The Scotts travelled back to Lasswade by way of Oxford, in the company of Richard Heber, who was going to his own place, and they stayed there long enough to make the acquaintance of his brother, Reginald, who was not then a Calcutta Bishop, nor the world-known author of a missionary hymn, but had just won the poetry prize of the year at Brazenose College, and brought the manuscript with him to the breakfast table for Scott to see.

We might linger pleasantly at Oxford with the Scotts, or at Blenheim which they also visited, making new friends continually, but the difficulty is that to be introduced to all the friends that they made as the years passed is to stop to look at everyone of literary, most of political, and many of those of social or military reputation in the United Kingdom over a period of thirty or forty years. They crowd into the picture, each with his own individuality, his own background. To look at them once, is to be tempted to look again.

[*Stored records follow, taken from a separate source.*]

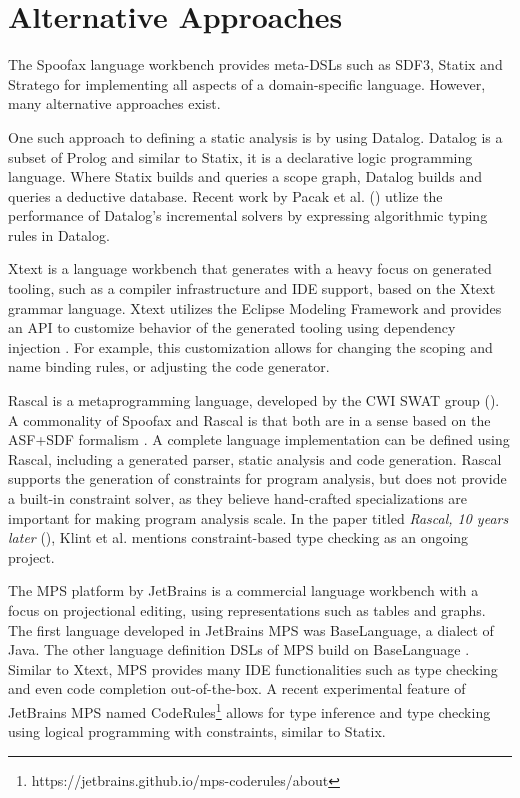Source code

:   \section{Alternative Approaches}

    The Spoofax language workbench provides meta-DSLs such as SDF3, Statix and Stratego for implementing all aspects of a domain-specific language. However, many alternative approaches exist.

    One such approach to defining a static analysis is by using Datalog. Datalog is a subset of Prolog and similar to Statix, it is a declarative logic programming language. Where Statix builds and queries a scope graph, Datalog builds and queries a deductive database. Recent work by Pacak et al. (\citeyear{PacakES20}) utlize the performance of Datalog's incremental solvers by expressing algorithmic typing rules in Datalog.

    Xtext \autocite{EfftingeVoelter2006} is a language workbench that generates with a heavy focus on generated tooling, such as a compiler infrastructure and IDE support, based on the Xtext grammar language. Xtext utilizes the Eclipse Modeling Framework \autocite{Steinberg2009EMF} and provides an API to customize behavior of the generated tooling using dependency injection \autocite{eysholdt2010xtext}. For example, this customization allows for changing the scoping and name binding rules, or adjusting the code generator.

    Rascal is a metaprogramming language, developed by the CWI SWAT group (\citeyear{KlintSV09}). A commonality of Spoofax and Rascal is that both are in a sense based on the ASF+SDF formalism \autocite{Klint93}. A complete language implementation can be defined using Rascal, including a generated parser, static analysis and code generation. Rascal supports the generation of constraints for program analysis, but does not provide a built-in constraint solver, as they believe hand-crafted specializations are important for making program analysis scale. In the paper titled \textit{Rascal, 10 years later} (\citeyear{KlintSV19}), Klint et al. mentions constraint-based type checking as an ongoing project.

    The MPS platform by JetBrains \autocite{Dmitriev2004LanguageOP} is a commercial language workbench with a focus on projectional editing, using representations such as tables and graphs. The first language developed in JetBrains MPS was BaseLanguage, a dialect of Java. The other language definition DSLs of MPS build on BaseLanguage \autocite{PechSV13}. Similar to Xtext, MPS provides many IDE functionalities such as type checking and even code completion out-of-the-box. A recent experimental feature of JetBrains MPS named CodeRules\footnote{https://jetbrains.github.io/mps-coderules/about} allows for type inference and type checking using logical programming with constraints, similar to Statix.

The sentence becomes a paragraph, and the paragraph a chapter.

Unless we would have a universal biography of the period, we must turn resolutely aside. We have glanced at the group in Sunninghill, and beneath the oak trees in Windsor Forest, but we have avoided being introduced. We have not even looked at the ‘indefatigable and obliging’ Douce; and the London conversations with Rogers, and Mackintosh, and William Stewart Rose, have passed unheard.

After Oxford, there is no record of any further break in the return journey. The whole visit had been very short for so expensive and laborious an expedition as a journey to London was at that period. But Charlotte must have had many thoughts of the three small children that she had left in the Lasswade cottage, including a baby that was still only ten weeks old, and Scott had many interests to which to look forward on his return. In fact, he got back to Edinburgh in time to see the third volume of the Minstrelsy published at the end of May.

It was during this summer that there came the remonstrance from the Lord-Lieutenant of Selkirkshire to which allusion has been made already, and that it was recognised that the leaving of Lasswade could not be much longer deferred.

Following the completion of the Minstrelsy publication, Scott first appears as a contributor to the Edinburgh Review, which Jeffrey was editing. He reviewed Southey’s Amadis of Gaul, for which he was particularly well qualified. His subsequent articles cover a wide range of subjects, but have the common quality of being those with which he was specially conversant. He never cultivated the journalistic habit of being promiscuously omniscient.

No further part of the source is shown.